Radcliffe Football Club (formerly Radcliffe Borough) is an English football club based in Radcliffe, Greater Manchester where they play their games at Stainton Park. The club was formed on 24 May 1949 and currently plays in the Northern Premier League Premier Division. Radcliffe won the division in 1996–97, won the playoffs twice in 2003 and 2019 and reached the first round of the FA Cup for the first time in its history in 2000. The club changed its name to Radcliffe Football Club for the 2018–19 season.

History

The club was formed on 24 May 1949 at the Owd Tower Inn in Radcliffe by Jack Pickford & a committee of 17 and became a member of the South East Lancashire Football League. After a short period in that league, the club joined the Manchester League before gaining access to the Lancashire Football Combination in 1963. In 1972, Radcliffe won the League Cup and finished third in the league.
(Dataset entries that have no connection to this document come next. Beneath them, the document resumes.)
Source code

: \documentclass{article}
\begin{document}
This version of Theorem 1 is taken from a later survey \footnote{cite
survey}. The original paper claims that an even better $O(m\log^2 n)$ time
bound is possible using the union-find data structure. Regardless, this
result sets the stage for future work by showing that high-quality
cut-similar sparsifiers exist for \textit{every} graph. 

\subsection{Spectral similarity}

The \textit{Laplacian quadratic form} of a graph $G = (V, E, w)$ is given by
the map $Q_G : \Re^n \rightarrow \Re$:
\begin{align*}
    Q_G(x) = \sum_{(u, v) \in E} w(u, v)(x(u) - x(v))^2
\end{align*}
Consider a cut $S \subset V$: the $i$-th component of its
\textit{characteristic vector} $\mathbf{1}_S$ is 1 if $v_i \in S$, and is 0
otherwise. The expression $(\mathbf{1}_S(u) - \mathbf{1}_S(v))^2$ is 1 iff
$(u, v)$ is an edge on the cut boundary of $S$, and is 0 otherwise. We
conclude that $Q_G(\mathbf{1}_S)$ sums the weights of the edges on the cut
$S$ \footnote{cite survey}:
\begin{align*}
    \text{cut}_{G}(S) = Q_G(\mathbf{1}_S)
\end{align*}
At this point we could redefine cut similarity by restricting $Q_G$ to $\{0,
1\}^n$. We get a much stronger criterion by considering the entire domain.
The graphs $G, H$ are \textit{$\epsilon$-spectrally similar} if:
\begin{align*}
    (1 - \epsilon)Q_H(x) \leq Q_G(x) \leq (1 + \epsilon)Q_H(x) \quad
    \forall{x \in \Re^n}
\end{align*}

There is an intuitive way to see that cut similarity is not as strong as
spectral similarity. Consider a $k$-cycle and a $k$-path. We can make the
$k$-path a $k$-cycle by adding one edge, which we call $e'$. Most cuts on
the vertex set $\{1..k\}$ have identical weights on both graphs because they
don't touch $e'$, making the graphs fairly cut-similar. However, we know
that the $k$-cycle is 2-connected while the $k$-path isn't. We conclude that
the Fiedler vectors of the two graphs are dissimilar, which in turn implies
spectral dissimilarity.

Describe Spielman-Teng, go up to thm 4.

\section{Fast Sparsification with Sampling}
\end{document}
Two years later it was accepted into the Cheshire League, which subsequently became the North West Counties League.

The first season again brought success when Radcliffe secured the Second Division championship in front of a record Stainton Park crowd of 1,468. After one season in the First Division, Radcliffe lifted the First Division championship in 1985 and made the step up into the newly formed Northern Premier League First Division in 1987. After many years of consolidation in the league, and at times, fighting against relegation, the 1995–96 season saw an upturn in the club's fortunes, both on and off the pitch. The club, for the first time in its history, reached the last 16 of the FA Trophy, narrowly losing to Football Conference side, Gateshead 2–1.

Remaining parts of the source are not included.